(EXERCISE INSTRUCTIONS) Lines where the string "bank" appears are to be copied from the entries below.

(Records contained in a dataset)
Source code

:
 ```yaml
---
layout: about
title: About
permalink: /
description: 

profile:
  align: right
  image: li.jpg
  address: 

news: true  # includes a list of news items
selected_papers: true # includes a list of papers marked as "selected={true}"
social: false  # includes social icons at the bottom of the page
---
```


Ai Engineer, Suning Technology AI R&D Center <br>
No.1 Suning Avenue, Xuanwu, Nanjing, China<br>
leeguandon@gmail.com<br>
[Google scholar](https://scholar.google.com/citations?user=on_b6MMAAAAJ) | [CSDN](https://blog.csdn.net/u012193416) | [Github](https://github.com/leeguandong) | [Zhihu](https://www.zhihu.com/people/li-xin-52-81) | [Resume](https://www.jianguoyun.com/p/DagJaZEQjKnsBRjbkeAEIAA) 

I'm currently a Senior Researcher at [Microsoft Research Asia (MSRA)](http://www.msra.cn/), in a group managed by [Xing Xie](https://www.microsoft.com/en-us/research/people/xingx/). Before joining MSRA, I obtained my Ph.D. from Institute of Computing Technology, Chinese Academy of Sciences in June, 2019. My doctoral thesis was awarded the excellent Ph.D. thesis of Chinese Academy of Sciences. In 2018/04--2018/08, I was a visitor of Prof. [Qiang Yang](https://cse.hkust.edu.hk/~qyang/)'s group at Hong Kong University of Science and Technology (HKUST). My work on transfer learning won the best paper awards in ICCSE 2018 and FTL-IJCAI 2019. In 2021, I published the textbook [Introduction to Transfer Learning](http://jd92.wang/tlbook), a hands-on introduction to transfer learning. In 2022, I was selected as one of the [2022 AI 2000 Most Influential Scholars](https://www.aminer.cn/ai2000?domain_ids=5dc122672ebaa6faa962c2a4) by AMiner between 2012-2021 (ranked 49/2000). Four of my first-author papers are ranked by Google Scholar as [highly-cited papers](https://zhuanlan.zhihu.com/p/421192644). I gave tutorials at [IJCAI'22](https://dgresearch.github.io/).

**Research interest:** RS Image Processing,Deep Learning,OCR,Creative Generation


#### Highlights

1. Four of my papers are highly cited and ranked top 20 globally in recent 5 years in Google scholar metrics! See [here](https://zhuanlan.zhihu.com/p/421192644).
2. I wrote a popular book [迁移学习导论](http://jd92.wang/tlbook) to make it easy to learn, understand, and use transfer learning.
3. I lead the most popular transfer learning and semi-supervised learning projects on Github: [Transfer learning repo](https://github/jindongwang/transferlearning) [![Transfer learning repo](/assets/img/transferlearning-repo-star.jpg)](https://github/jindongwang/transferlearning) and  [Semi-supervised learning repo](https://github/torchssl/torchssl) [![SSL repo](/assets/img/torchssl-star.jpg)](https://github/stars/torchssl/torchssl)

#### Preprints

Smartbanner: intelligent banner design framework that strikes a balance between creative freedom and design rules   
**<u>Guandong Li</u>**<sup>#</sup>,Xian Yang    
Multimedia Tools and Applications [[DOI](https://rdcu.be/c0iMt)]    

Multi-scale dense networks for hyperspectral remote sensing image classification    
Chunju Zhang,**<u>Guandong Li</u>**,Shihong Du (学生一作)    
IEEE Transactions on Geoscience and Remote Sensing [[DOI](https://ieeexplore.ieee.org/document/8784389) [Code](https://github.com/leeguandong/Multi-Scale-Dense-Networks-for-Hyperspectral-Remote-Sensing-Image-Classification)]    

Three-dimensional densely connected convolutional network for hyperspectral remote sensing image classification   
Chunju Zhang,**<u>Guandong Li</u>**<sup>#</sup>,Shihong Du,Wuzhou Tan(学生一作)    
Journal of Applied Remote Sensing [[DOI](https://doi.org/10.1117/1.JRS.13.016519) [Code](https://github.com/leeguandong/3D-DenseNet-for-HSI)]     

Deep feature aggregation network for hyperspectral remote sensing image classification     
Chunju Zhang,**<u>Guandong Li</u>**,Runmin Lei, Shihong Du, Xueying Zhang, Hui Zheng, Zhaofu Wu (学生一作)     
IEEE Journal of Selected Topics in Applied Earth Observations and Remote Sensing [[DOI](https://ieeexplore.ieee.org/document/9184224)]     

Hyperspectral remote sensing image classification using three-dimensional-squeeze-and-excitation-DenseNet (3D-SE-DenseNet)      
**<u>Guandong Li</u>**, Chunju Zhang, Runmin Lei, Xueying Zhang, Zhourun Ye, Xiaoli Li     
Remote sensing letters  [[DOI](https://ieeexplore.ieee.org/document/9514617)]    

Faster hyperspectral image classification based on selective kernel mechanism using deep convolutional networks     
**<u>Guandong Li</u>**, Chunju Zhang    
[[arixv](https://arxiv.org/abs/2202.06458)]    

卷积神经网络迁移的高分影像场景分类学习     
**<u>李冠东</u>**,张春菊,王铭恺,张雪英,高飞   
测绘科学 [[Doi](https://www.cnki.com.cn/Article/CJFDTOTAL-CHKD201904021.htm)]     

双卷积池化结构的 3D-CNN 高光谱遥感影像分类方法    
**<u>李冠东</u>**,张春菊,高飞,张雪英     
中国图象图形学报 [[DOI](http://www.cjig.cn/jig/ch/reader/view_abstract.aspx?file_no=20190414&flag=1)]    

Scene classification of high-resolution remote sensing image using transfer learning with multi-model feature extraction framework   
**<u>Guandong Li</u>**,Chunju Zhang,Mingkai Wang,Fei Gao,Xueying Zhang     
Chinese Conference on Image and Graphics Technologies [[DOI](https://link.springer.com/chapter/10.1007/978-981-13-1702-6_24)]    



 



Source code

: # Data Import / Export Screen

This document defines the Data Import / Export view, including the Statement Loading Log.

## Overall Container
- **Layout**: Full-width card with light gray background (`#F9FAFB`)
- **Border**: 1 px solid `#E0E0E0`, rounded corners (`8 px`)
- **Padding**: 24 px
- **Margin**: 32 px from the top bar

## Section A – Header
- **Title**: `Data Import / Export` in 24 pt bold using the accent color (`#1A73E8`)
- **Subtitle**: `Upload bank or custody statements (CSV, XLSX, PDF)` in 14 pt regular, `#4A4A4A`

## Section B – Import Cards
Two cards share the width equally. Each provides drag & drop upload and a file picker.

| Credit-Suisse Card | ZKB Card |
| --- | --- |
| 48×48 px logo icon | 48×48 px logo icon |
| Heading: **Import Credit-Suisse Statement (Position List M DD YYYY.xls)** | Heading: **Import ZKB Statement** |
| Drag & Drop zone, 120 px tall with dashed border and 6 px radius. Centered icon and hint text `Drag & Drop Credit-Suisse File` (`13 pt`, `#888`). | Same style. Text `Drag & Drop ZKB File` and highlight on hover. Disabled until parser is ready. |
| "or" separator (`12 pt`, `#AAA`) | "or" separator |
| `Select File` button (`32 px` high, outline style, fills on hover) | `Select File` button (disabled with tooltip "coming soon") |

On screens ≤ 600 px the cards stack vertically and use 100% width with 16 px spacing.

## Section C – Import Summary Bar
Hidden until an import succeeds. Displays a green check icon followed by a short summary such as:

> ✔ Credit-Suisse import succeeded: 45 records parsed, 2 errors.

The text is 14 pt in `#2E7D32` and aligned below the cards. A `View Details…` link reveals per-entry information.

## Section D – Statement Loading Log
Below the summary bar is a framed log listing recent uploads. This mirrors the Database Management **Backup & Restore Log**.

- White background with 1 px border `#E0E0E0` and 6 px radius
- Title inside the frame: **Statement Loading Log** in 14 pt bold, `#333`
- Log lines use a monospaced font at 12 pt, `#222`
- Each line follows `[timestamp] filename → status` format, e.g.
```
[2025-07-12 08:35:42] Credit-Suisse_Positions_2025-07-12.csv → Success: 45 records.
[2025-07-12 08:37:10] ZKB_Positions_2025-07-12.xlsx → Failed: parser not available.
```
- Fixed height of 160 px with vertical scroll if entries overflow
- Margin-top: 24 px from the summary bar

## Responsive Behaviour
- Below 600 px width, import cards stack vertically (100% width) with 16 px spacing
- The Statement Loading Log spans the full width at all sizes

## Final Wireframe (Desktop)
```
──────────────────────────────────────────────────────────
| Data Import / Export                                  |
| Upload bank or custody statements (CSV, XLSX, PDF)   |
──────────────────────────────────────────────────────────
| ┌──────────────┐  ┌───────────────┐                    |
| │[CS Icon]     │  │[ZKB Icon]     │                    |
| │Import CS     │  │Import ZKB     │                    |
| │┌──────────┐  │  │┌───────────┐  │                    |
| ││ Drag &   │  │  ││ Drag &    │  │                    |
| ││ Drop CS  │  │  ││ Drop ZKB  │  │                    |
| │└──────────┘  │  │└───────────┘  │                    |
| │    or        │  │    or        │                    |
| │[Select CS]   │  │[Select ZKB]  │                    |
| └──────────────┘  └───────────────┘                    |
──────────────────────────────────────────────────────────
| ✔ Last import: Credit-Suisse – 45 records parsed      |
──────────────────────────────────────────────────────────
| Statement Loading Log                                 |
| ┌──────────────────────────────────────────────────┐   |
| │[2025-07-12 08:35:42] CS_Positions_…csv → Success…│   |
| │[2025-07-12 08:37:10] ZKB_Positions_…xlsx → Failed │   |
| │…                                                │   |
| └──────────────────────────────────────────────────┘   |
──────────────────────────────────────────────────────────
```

(FINISHED TASK)
- **Subtitle**: `Upload bank or custody statements (CSV, XLSX, PDF)` in 14 pt regular, `#4A4A4A`
| Upload bank or custody statements (CSV, XLSX, PDF)   |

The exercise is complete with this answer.